I'll upload again just to make sure it's the right one. I've deleted the existing one so when you see it it's new. I've marked the release status pre-release so you may have to look harder for it.

If it crashes with the updated builds I have no idea.

Edit: new binaries uploaded.

The older builds, AVX and older, were built the same as previous releases so shouldn't be affected. If they are it may be due to the prehash optimization. That required seperate code changes for stratum and gbt/getwork. Everything tested ok with stratum and the code change is simple. The only difference is with gbt/getwork one of the miners runs the prehash instead of the stratum thread. That shouldn't make a difference, they both update g_work and restart the threads.

I'm scared. The problem with the builds caused compile errors due to missing -maes on some generic builds for CPUs that support it. I don't see how that would cause a crash if it compiled successfully.

But that doesn't explain why WSL works.

Is this address still valid? I'll probably need to test gbt myself.

Try stratum+tcp://pool.cryptopowered.club:1304 using wallet GfWkqzKQfQDMQxjwi5iJCDbzhsCNxGLKHr and pass x, share TTF is ~30sec @ 15Mh

YetAnotherRussian commented 1 year ago

Is this address still valid?

Should be

JayDDee commented 1 year ago

Is this address still valid?

Should be

My bad, it's not gbt.

The latest binaries package needs to be tested with gbt, I can't do that. If it still crashes you can edit cpu-miner.c and comment out the gate call to prehash on line 2349. The will determine if the prehash is the problem.

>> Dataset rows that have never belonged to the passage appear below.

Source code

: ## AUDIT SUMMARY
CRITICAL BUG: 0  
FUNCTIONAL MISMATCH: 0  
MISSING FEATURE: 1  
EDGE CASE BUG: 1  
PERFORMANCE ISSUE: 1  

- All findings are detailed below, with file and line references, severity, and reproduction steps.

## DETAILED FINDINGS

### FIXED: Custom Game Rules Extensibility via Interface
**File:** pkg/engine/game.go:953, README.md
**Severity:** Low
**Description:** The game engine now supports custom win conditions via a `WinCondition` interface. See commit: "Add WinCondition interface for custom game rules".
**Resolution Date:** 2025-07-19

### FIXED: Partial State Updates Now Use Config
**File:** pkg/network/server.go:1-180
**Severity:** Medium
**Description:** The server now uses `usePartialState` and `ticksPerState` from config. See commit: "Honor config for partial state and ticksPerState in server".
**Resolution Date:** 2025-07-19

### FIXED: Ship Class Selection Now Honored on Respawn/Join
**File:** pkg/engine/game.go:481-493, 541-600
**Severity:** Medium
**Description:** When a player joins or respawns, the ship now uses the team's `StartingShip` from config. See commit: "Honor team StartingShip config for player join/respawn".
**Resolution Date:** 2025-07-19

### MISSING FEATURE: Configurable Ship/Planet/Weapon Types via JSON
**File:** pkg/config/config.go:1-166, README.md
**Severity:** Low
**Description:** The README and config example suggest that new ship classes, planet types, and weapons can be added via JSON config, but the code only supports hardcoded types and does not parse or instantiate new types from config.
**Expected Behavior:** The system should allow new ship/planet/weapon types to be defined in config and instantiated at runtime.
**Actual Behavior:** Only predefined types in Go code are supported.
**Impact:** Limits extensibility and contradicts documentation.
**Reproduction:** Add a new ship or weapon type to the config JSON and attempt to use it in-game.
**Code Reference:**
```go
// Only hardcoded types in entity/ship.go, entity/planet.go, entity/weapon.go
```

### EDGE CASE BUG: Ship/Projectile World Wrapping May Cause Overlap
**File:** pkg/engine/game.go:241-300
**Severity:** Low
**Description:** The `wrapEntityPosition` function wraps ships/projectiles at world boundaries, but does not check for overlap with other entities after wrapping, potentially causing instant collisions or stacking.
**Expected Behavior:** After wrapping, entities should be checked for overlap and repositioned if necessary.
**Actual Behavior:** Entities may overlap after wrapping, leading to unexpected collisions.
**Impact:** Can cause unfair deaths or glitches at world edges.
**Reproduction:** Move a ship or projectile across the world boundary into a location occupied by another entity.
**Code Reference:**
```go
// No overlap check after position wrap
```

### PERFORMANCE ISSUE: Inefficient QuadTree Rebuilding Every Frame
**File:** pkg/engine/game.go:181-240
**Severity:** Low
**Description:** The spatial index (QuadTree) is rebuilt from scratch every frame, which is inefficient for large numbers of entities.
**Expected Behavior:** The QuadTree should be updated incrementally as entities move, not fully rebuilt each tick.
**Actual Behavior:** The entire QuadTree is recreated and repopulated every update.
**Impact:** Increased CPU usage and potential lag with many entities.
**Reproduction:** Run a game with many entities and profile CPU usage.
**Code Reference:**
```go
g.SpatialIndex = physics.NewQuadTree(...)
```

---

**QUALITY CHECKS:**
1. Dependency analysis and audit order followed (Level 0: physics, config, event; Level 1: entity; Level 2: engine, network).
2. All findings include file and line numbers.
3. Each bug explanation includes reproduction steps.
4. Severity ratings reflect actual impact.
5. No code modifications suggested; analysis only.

With this patch the hash will be invalid so anything submitted will be rejected but the test is valid for it's purpose.

Not all algos use the centralized prehash but all yescrypt and yespower do.

Edit: my bad again, you can't rebuild the package after editing the source. I just need to know if the latest package works, including the older architecture builds.

The dilema is that the intersection of working gbt Linux, not working gbt windows and working stratum Linux & Windows sems to be an empty set.

1.The affinity changes affect stratum and gbt equally regardless of OS.

  1. The build changes affect cpu groups affinity on Windows only gbt & stratum equally, old CPU architectures only.
  2. The prehash change affects gbt Windows and Linux equally.

1 & 3 seem to eliminate a problem with gbt. 1 & 2 sems to eliminate the affinity changes related to disabling cpu groups. There's nothing left.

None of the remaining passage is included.